Konsentrasi produksi yang melahirkan kapitalisme monopoli (imperialisme), memang membuat kelas kapitalis lebih mampu mengendalikan persaingan di antara mereka. Misalnya, dengan membentuk kartel atau aliansi antar-negara. Tetapi, hal itu hanya bersifat sementara saja. Selama cara produksi yang berlaku adalah kapitalisme, persaingan tidak bisa lenyap. Itu kenapa, sejak zaman penaklukan kolonial sampai dengan abad ke-21, konflik antar-bangsa terus terjadi, meski dengan skala yang berbeda.

Pertanyaannya, bagaimana kita sebagai gerakan sosialis menyikapi fenomena ini?

Pertama-tama, dengan adanya internasionalisasi produksi dan pertukaran dalam kapitalisme, kemenangan penuh sosialisme tidak mungkin terjadi hanya di satu negeri. Ini bukan berarti revolusi sosialis harus terjadi serentak di semua negeri. Ketidakmerataan perkembangan kelas proletariat sudah hampir pasti akan membuat revolusi sosialis terjadi secara tidak serentak. Kemungkinan besar revolusi akan terjadi duluan di negara-negara yang kelas proletariatnya sudah maju.

Namun, apakah negara yang sudah melakukan revolusi bisa melakukan transformasi sosialis bergantung kepada terjadinya revolusi di negara-negara lain. Di masa internasionalisasi produksi sekarang ini, tidak ada satu negara pun yang bisa memenuhi kebutuhan rakyatnya sendirian, tanpa bekerjasama dengan negara-negara lain. Kemenangan politik sosialisme di suatu negara yang tidak diikuti oleh kemenangan politik sosialisme di negara-negara lain, akan dikepung oleh lautan negara kapitalis dan rentan dipukul balik.

Jadi, kemenangan penuh sosialisme hanya bisa terwujud jika kemenangan sosialisme sudah terjadi di seluruh atau setidaknya sebagian besar negara di dunia. Dan jika kemenangan penuh itu sudah tercapai, negara-bangsa sebagai organisasi sosial yang melayani kepentingan kelas borjuis menjadi tidak diperlukan lagi. Masyarakat dunia yang sebelumnya terbagi ke dalam negara-bangsa bisa disatukan menjadi satu kolektivitas besar yang saling bekerjasama untuk kemaslahatan bersama.

Untuk bisa mewujudkan kemenangan penuh sosialisme secara internasional, diperlukan persatuan kelas proletariat dan rakyat pekerja secara internasional.
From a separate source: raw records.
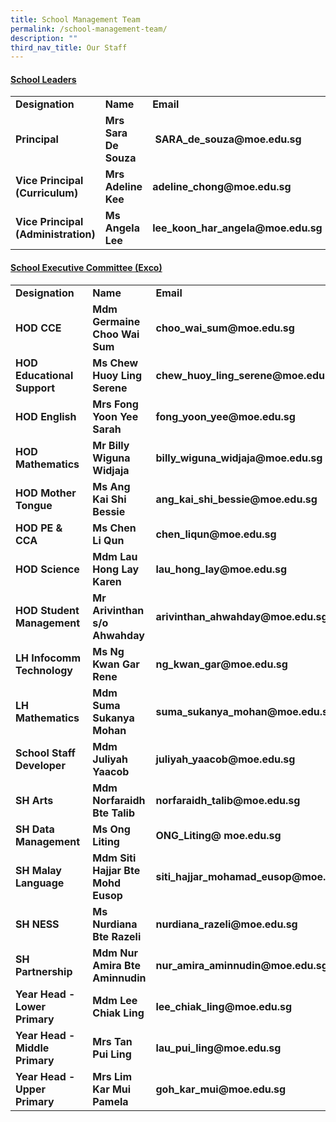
 ```yaml
---
title: School Management Team
permalink: /school-management-team/
description: ""
third_nav_title: Our Staff
---
```

<h4><span style="text-decoration: underline;">School Leaders</span></h4>
<table width="771">
<tbody>
<tr>
<td width="223"><strong>Designation</strong></td>
<td width="241"><strong>Name</strong></td>
<td width="307"><strong>Email</strong></td>
</tr>
<tr>
<td width="223"><strong>Principal</strong></td>
<td width="241"><strong>Mrs Sara De Souza</strong></td>
<td width="307"><strong>&nbsp;SARA_de_souza@moe.edu.sg</strong></td>
</tr>
<tr>
<td width="223"><strong>Vice Principal (Curriculum)</strong></td>
<td width="241"><strong>Mrs Adeline Kee&nbsp;</strong></td>
<td width="307"><strong>adeline_chong@moe.edu.sg&nbsp;</strong></td>
</tr>
<tr>
<td width="223"><strong>Vice Principal (Administration)</strong></td>
<td width="241"><strong>Ms Angela Lee</strong></td>
<td width="307"><strong>lee_koon_har_angela@moe.edu.sg</strong></td>
</tr>
</tbody>
</table>
<h4><span style="text-decoration: underline;">School Executive Committee (Exco)</span></h4>
<table width="771">
<tbody>
<tr>
<td width="223"><strong>Designation</strong></td>
<td width="241"><strong>Name</strong></td>
<td width="307"><strong>Email</strong></td>
</tr>
<tr>
<td width="223"><strong>HOD CCE</strong></td>
<td width="241"><strong>Mdm Germaine Choo Wai Sum</strong></td>
<td width="307"><strong>choo_wai_sum@moe.edu.sg</strong></td>
</tr>
<tr>
<td width="223"><strong>HOD Educational Support</strong></td>
<td width="241"><strong>Ms Chew Huoy Ling Serene</strong></td>
<td width="307"><strong>chew_huoy_ling_serene@moe.edu.sg</strong></td>
</tr>
<tr>
<td width="223"><strong>HOD English</strong></td>
<td width="241"><strong>Mrs Fong Yoon Yee Sarah</strong></td>
<td width="307"><strong>fong_yoon_yee@moe.edu.sg</strong></td>
</tr>
<tr>
<td width="223"><strong>HOD Mathematics</strong></td>
<td width="241"><strong>Mr Billy Wiguna Widjaja</strong></td>
<td width="307"><strong>billy_wiguna_widjaja@moe.edu.sg</strong></td>
</tr>
<tr>
<td width="223"><strong>HOD Mother Tongue</strong></td>
<td width="241"><strong>Ms Ang Kai Shi Bessie</strong></td>
<td width="307"><strong>ang_kai_shi_bessie@moe.edu.sg</strong></td>
</tr>
<tr>
<td width="223"><strong>HOD PE &amp; CCA</strong></td>
<td width="241"><strong>Ms Chen Li Qun</strong></td>
<td width="307"><strong>chen_liqun@moe.edu.sg</strong></td>
</tr>
<tr>
<td width="223"><strong>HOD Science</strong></td>
<td width="241"><strong>Mdm Lau Hong Lay Karen</strong></td>
<td width="307"><strong>lau_hong_lay@moe.edu.sg</strong></td>
</tr>
<tr>
<td width="223"><strong>HOD Student Management&nbsp;</strong></td>
<td width="241"><strong>Mr Arivinthan s/o Ahwahday</strong></td>
<td width="307"><strong>arivinthan_ahwahday@moe.edu.sg</strong></td>
</tr>
<tr>
<td width="223"><strong>LH Infocomm Technology</strong></td>
<td width="241"><strong>Ms Ng Kwan Gar Rene</strong></td>
<td width="307"><strong>ng_kwan_gar@moe.edu.sg</strong></td>
</tr>
<tr>
<td width="223"><strong>LH Mathematics</strong></td>
<td width="241"><strong>Mdm Suma Sukanya Mohan</strong></td>
<td width="307"><strong>suma_sukanya_mohan@moe.edu.sg</strong></td>
</tr>
<tr>
<td width="223"><strong>School Staff Developer</strong></td>
<td width="241"><strong>Mdm Juliyah Yaacob</strong></td>
<td width="307"><strong>juliyah_yaacob@moe.edu.sg</strong></td>
</tr>
<tr>
<td width="223"><strong>SH Arts</strong></td>
<td width="241"><strong>Mdm Norfaraidh Bte Talib</strong></td>
<td width="307"><strong>norfaraidh_talib@moe.edu.sg</strong></td>
</tr>
<tr>
<td width="223"><strong>SH Data Management</strong></td>
<td width="241"><strong>Ms Ong Liting</strong></td>
<td width="307"><strong>ONG_Liting@ moe.edu.sg</strong></td>
</tr>
<tr>
<td width="223"><strong>SH Malay Language</strong></td>
<td width="241"><strong>Mdm Siti Hajjar Bte Mohd Eusop</strong></td>
<td width="307"><strong>siti_hajjar_mohamad_eusop@moe.edu.sg</strong></td>
</tr>
<tr>
<td width="223"><strong>SH NESS</strong></td>
<td width="241"><strong>Ms Nurdiana Bte Razeli</strong></td>
<td width="307"><strong>nurdiana_razeli@moe.edu.sg</strong></td>
</tr>
<tr>
<td width="223"><strong>SH Partnership</strong></td>
<td width="241"><strong>Mdm Nur Amira Bte Aminnudin</strong></td>
<td width="307"><strong>nur_amira_aminnudin@moe.edu.sg</strong></td>
</tr>
<tr>
<td width="223"><strong>Year Head - Lower Primary</strong></td>
<td width="241"><strong>Mdm Lee Chiak Ling</strong></td>
<td width="307"><strong>lee_chiak_ling@moe.edu.sg</strong></td>
</tr>
<tr>
<td width="223"><strong>Year Head - Middle Primary</strong></td>
<td width="241"><strong>Mrs Tan Pui Ling</strong></td>
<td width="307"><strong>lau_pui_ling@moe.edu.sg</strong></td>
</tr>
<tr>
<td width="223"><strong>Year Head - Upper Primary</strong></td>
<td width="241"><strong>Mrs Lim Kar Mui Pamela</strong></td>
<td width="307"><strong>goh_kar_mui@moe.edu.sg</strong></td>
</tr>
</tbody>
</table> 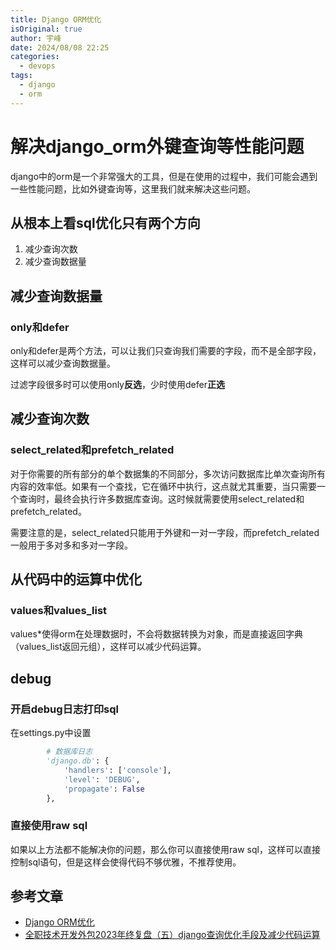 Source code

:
 ```yaml
---
title: Django ORM优化
isOriginal: true
author: 宇峰
date: 2024/08/08 22:25
categories:
  - devops
tags:
  - django
  - orm
---
```

# 解决django_orm外键查询等性能问题
django中的orm是一个非常强大的工具，但是在使用的过程中，我们可能会遇到一些性能问题，比如外键查询等，这里我们就来解决这些问题。
## 从根本上看sql优化只有两个方向
1. 减少查询次数
2. 减少查询数据量
## 减少查询数据量
### only和defer
only和defer是两个方法，可以让我们只查询我们需要的字段，而不是全部字段，这样可以减少查询数据量。

过滤字段很多时可以使用only**反选**，少时使用defer**正选**


## 减少查询次数
### select_related和prefetch_related
对于你需要的所有部分的单个数据集的不同部分，多次访问数据库比单次查询所有内容的效率低。如果有一个查找，它在循环中执行，这点就尤其重要，当只需要一个查询时，最终会执行许多数据库查询。这时候就需要使用select_related和prefetch_related。

需要注意的是，select_related只能用于外键和一对一字段，而prefetch_related一般用于多对多和多对一字段。

## 从代码中的运算中优化
### values和values_list
values*使得orm在处理数据时，不会将数据转换为对象，而是直接返回字典（values_list返回元组），这样可以减少代码运算。

## debug
### 开启debug日志打印sql
在settings.py中设置
```python
        # 数据库日志
        'django.db': {
            'handlers': ['console'],
            'level': 'DEBUG',
            'propagate': False
        },
```
### 直接使用raw sql
如果以上方法都不能解决你的问题，那么你可以直接使用raw sql，这样可以直接控制sql语句，但是这样会使得代码不够优雅，不推荐使用。
## 参考文章
- [Django ORM优化](https://docs.djangoproject.com/zh-hans/5.0/topics/db/optimization/)
- [全职技术开发外包2023年终复盘（五）django查询优化手段及减少代码运算](https://mp.weixin.qq.com/s/4cFgA0i85k_sit6-OL0chw)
Jangankan untuk mewujudkan sosialisme, untuk membendung relokasi pabrik saja, diperlukan solidaritas pekerja internasional. Artinya, gerakan sosialis memiliki kepentingan akan persatuan kelas proletariat dan rakyat pekerja secara internasional. Inilah prinsip internasionalisme proletariat!

Karena kita memiliki kepentingan mewujudkan sosialisme dan menyatukan kelas proletariat secara internasional, maka inilah landasan kita ketika mengambil sikap terhadap persoalan kebangsaan. Artinya, sikap yang harus kita ambil terhadap suatu persoalan kebangsaan adalah sikap yang mendekatkan kenyataan pada persatuan proletariat secara internasional dan perwujudan sosialisme. Apa bentuk spesifik sikapnya bergantung pada persoalan kebangsaan spesifik yang dihadapi, dan hanya bisa ditentukan setelah analisis atas kasusnya.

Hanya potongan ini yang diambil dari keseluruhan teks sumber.